RECORDS FOR THE EXERCISE:
════════════════════
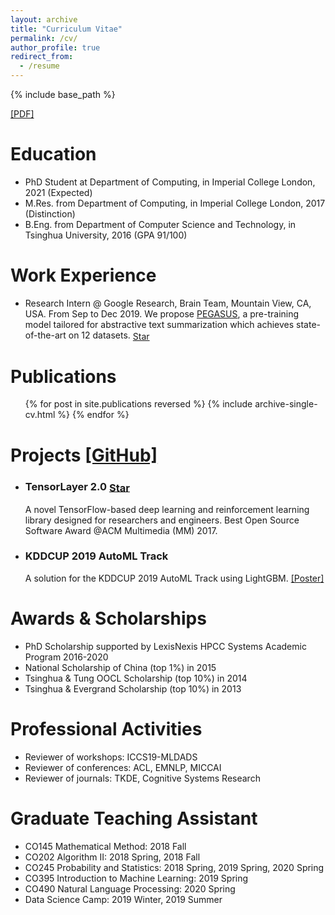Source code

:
 ```yaml
---
layout: archive
title: "Curriculum Vitae"
permalink: /cv/
author_profile: true
redirect_from:
  - /resume
---
```


{% include base_path %}

<script async defer src="https://buttons.github.io/buttons.js"></script>

[\[PDF\]](/files/CV-JingqingZhang.pdf)

Education
======
* PhD Student at Department of Computing, in Imperial College London, 2021 (Expected)
* M.Res. from Department of Computing, in Imperial College London, 2017 (Distinction)
* B.Eng. from Department of Computer Science and Technology, in Tsinghua University, 2016 (GPA 91/100)


Work Experience
======
* Research Intern @ Google Research, Brain Team, Mountain View, CA, USA. From Sep to Dec 2019. We propose [PEGASUS](/publication/2019-PEGASUS), a pre-training model tailored for abstractive text summarization which achieves state-of-the-art on 12 datasets. <a class="github-button" style="vertical-align: middle" href="https://github.com/google-research/pegasus" data-show-count="true" aria-label="Star google-research/pegasus on GitHub">Star</a>


Publications
======
  <ul>{% for post in site.publications reversed %}
    {% include archive-single-cv.html %}
  {% endfor %}</ul>
  
  
Projects [\[GitHub\]](https://github.com/JingqingZ)
======
  <ul><li>
    <h3 class="archive__item-title" itemprop="headline">
        TensorLayer 2.0
        <a class="github-button" style="vertical-align: middle" href="https://github.com/tensorlayer/tensorlayer" data-show-count="true" aria-label="Star tensorlayer/tensorlayer on GitHub">Star</a>
    </h3>
    <p class="archive__item-excerpt" itemprop="description">A novel TensorFlow-based deep learning and reinforcement learning library designed for researchers and engineers. Best Open Source Software Award @ACM Multimedia (MM) 2017.</p>
  </li></ul>
  <ul><li>
    <h3 class="archive__item-title" itemprop="headline">
        KDDCUP 2019 AutoML Track
    </h3>
    <p class="archive__item-excerpt" itemprop="description">A solution for the KDDCUP 2019 AutoML Track using LightGBM. 
    <a href="/files/pdf/kddcup-2019-automl-betakdd.pdf">[Poster]</a>
    </p>
  </li></ul>
  
  
Awards & Scholarships
======
* PhD Scholarship supported by LexisNexis HPCC Systems Academic Program 2016-2020
* National Scholarship of China (top 1%) in 2015
* Tsinghua & Tung OOCL Scholarship (top 10%) in 2014
* Tsinghua & Evergrand Scholarship (top 10%) in 2013

Professional Activities
======
* Reviewer of workshops: ICCS19-MLDADS
* Reviewer of conferences: ACL, EMNLP, MICCAI
* Reviewer of journals: TKDE, Cognitive Systems Research

Graduate Teaching Assistant
======
* CO145 Mathematical Method: 2018 Fall
* CO202 Algorithm II: 2018 Spring, 2018 Fall
* CO245 Probability and Statistics: 2018 Spring, 2019 Spring, 2020 Spring
* CO395 Introduction to Machine Learning: 2019 Spring
* CO490 Natural Language Processing: 2020 Spring
* Data Science Camp: 2019 Winter, 2019 Summer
════════════════════
INSTRUCTIONS FOR THE TASK: Exactly as they appear, write out the lines from the one containing "of workshops: ICCS19-MLDADS" through the final line of the entries above, both included.

YOUR RESPONSE:
* Reviewer of workshops: ICCS19-MLDADS
* Reviewer of conferences: ACL, EMNLP, MICCAI
* Reviewer of journals: TKDE, Cognitive Systems Research

Graduate Teaching Assistant
======
* CO145 Mathematical Method: 2018 Fall
* CO202 Algorithm II: 2018 Spring, 2018 Fall
* CO245 Probability and Statistics: 2018 Spring, 2019 Spring, 2020 Spring
* CO395 Introduction to Machine Learning: 2019 Spring
* CO490 Natural Language Processing: 2020 Spring
* Data Science Camp: 2019 Winter, 2019 Summer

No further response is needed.